Ci-dessus, vous pouvez voir deux sans abris se saluant. L’un d’entre eux porte des chaussures Mike imitation Nike.

Dealers

Les vendeurs de drogues profitent des touristes espagnols et français pour leur vendre tout et n’importe quoi d’après eux au meilleur prix. Certains vous accosteront en vous proposant du chocolat (résine de cannabis/shit), d’autres n’hésiteront pas à annoncer directement opium, cannabis ou encore crack. Une des phrases qui ressort souvent est « Viens touriste, moi vendre toi bon chocolat bon tarif ». Dans tous les cas, ne leur répondez même pas, faîtes comme s’ils n’existaient pas. Par moments je répondais, merci ce n’est pas la peine, ils insistaient, me collaient et faisaient tout pour vendre de la merde.

Prostituées

Selon plusieurs médias locaux, la prostitution à Tanger est en train de monter depuis plusieurs années. Pour rappel, la prostitution est interdite au Maroc, mais avec des flics corrompus tout est possible. Il semblerait que la majorité des prostituées se trouve dans les boîtes de nuit pour accoster directement les personnes « friquées ». N’ayant pas mis les pieds en boîte, nous n’en avons pas réellement vu. Cependant, en journée, il nous est arrivé de nous faire aborder par des filles voilées dans des tenues qui laissaient imaginer leur métier. Comme les dealers, elles sont très entreprenantes et abordent les touristes en leur parlant dans différentes langues : arabe, français, espagnol, anglais, italien ou encore allemand.

Mendiants

Leur nombre est impressionnant et il y en a de tous les âges de 4 à 70 ans. Les enfants vous supplient de leur donner une pièce ou essayent de vous vendre un paquet de mouchoirs. Un enfant était venu nous voir pour que nous lui donnions de l’argent, nous avons finalement décidé de lui donner la bouteille de boisson gazeuze qu’on avait sur nous qu’il nous avait demandé également. Après avoir bu une gorgée, le gosse a vidé la bouteille par terre et l’a jetée sur la route. On lui a donc fait la remarque pour lui dire que ce n’était pas normal, réponse « Nique ton mère, fils di pute ». Si à 5 ans, il sort déjà des mots comme ça de sa bouche, son avenir est déjà tout tracé !

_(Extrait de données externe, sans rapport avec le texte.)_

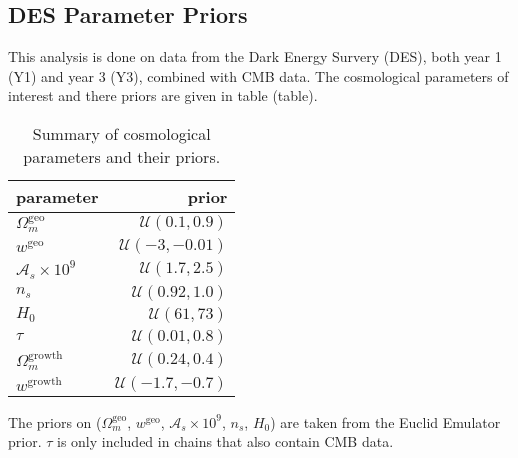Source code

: \subsection{DES Parameter Priors}
This analysis is done on data from the Dark Energy Survery (DES), both year 1 (Y1) and year 3 (Y3), combined with CMB data. The cosmological parameters of interest and there priors are given in table (table).
\begin{table}
\centering
\begin{tabular}{lr}
	\hline
	parameter & prior \\
	\hline\hline
	$\Omega_m^{\text{geo}}$    & $\mathcal{U}(0.1,0.9)$   \\
	$w^{\mathrm{geo}}$         & $\mathcal{U}(-3,-0.01)$  \\
	$\mathcal{A}_s\times10^9$  & $\mathcal{U}(1.7,2.5)$   \\
	$n_s$                      & $\mathcal{U}(0.92,1.0)$  \\
	$H_0$                      & $\mathcal{U}(61,73)$     \\
	$\tau$                     & $\mathcal{U}(0.01,0.8)$  \\
	$\Omega_m^{\text{growth}}$ & $\mathcal{U}(0.24,0.4)$  \\
	$w^{\mathrm{growth}}$      & $\mathcal{U}(-1.7,-0.7)$ \\
	\hline
\end{tabular}
\caption{Summary of cosmological parameters and their priors.}
\end{table}
The priors on ($\Omega_m^{\text{geo}}$, $w^{\mathrm{geo}}$, $\mathcal{A}_s\times10^9$, $n_s$, $H_0$) are taken from the Euclid Emulator prior. $\tau$ is only included in chains that also contain CMB data.
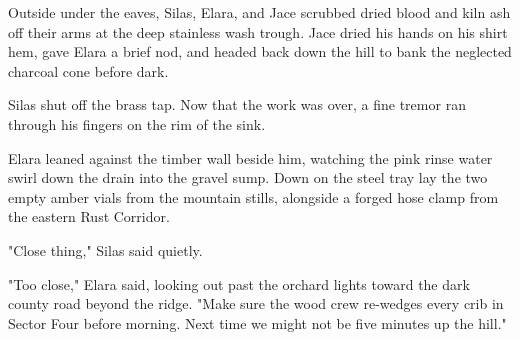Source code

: Outside under the eaves, Silas, Elara, and Jace scrubbed dried blood and kiln ash off their arms at the deep stainless wash trough. Jace dried his hands on his shirt hem, gave Elara a brief nod, and headed back down the hill to bank the neglected charcoal cone before dark.

Silas shut off the brass tap. Now that the work was over, a fine tremor ran through his fingers on the rim of the sink.

Elara leaned against the timber wall beside him, watching the pink rinse water swirl down the drain into the gravel sump. Down on the steel tray lay the two empty amber vials from the mountain stills, alongside a forged hose clamp from the eastern Rust Corridor.

"Close thing," Silas said quietly.

"Too close," Elara said, looking out past the orchard lights toward the dark county road beyond the ridge. "Make sure the wood crew re-wedges every crib in Sector Four before morning. Next time we might not be five minutes up the hill."

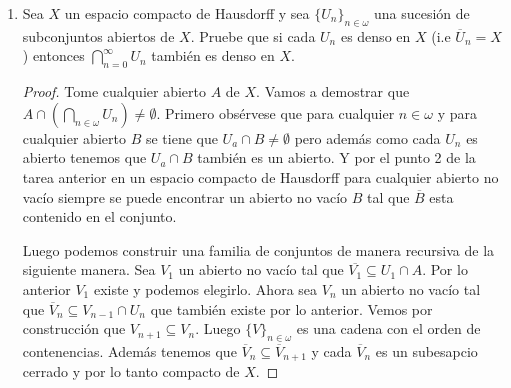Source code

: \documentclass[letter,twoside,12pt]{article}
\begin{document}
\begin{enumerate}
\begin{proof}
Ahora para demostrar que esta función es continua utilizando el punto 4 de la tarea anterior necesitamos que $ \beta\mathbb{N} $ sea compacto y de Hausdorff. Lo primero esta dado por el punto anterior. Lo segundo se tiene porque si tomamos dos ultrafiltros tales que $ \mathcal{U}_{1} \not = \mathcal{U}_{2} $, entonces podemos suponer sin pérdida de generalidad que existe $ X \in \mathcal{U}_1 $ tal que $ X \not \in \mathcal{U}_2 $. Pero por propiedades de ultrafiltros tenemos que $\mathbb{N} \backslash X \in \mathcal{U}_2 $. Luego tenemos que $ \mathcal{U}_1 \in [X] $ y $ \mathcal{U}_2 \in [\mathbb{N}\backslash X]$ y por la primera parte de la demostración del segundo punto de esta tarea tenemos que estos vecindarios son complementos entre sí y por lo tanto disyuntos. Luego $ \beta \mathbb{N} $ es compacto y de Hausdorff y por el punto cuatro de la tarea anterior concluimos que $ g $ es continua.


\end{proof}

\item Sea $ X $ un espacio compacto de Hausdorff y sea $ \{U_n\}_{n \in \omega} $ una sucesión de subconjuntos abiertos de $ X $. Pruebe que si cada $ U_n $ es denso en $ X $ (i.e $ \overline{U}_n = X $) entonces $ \bigcap_{n=0}^{\infty} U_n $ también es denso en $ X $.

\begin{proof}
Tome cualquier abierto $ A $ de $ X $. Vamos a demostrar que $ A \cap (\bigcap_{n \in \omega} U_n) \not  = \emptyset  $. Primero obsérvese que para cualquier $ n \in \omega $ y para cualquier abierto $ B $ se tiene que $ U_a \cap B \not = \emptyset$ pero además como cada $ U_n $ es abierto tenemos que $ U_a \cap B $ también es un abierto. Y por el punto 2 de la tarea anterior en un espacio compacto de Hausdorff para cualquier abierto no vacío siempre se puede encontrar un abierto no vacío $ B $ tal que $ \overline{B} $ esta contenido en el conjunto.

Luego podemos construir una familia de conjuntos de manera recursiva de la siguiente manera. Sea $ V_1 $ un abierto no vacío tal que $ \overline{V_1} \subseteq U_1 \cap A  $. Por lo anterior $ V_1 $ existe y podemos elegirlo. Ahora sea $ V_n $ un abierto no vacío tal que $ \overline{V}_{n} \subseteq V_{n-1} \cap U_n $ que también existe por lo anterior. Vemos por construcción que $ V_{n+1} \subseteq V_{n} $. Luego $ \{V\}_{n \in \omega} $ es una cadena con el orden de contenencias. Además tenemos que $ \overline{V}_n \subseteq \overline{V}_{n+1}$ y cada $ \overline{V}_n $ es un subesapcio cerrado y por lo tanto compacto de $ X $.


\end{proof}
\end{enumerate}
\end{document}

Vous trouverez également de nombreux mendiants en quête de cigarettes, de chaussures, de nourriture ou encore d’une petite pièce. Ne les aidez pas s’ils ne sont pas réellement dans le besoin et qu’ils ne sont pas effectivement dans l’incapacité de travailler par eux-mêmes. C’est triste, mais une personne qui peut courir derrière vous pour vous demander de l’argent est en toute logique en pleine forme pour travailler.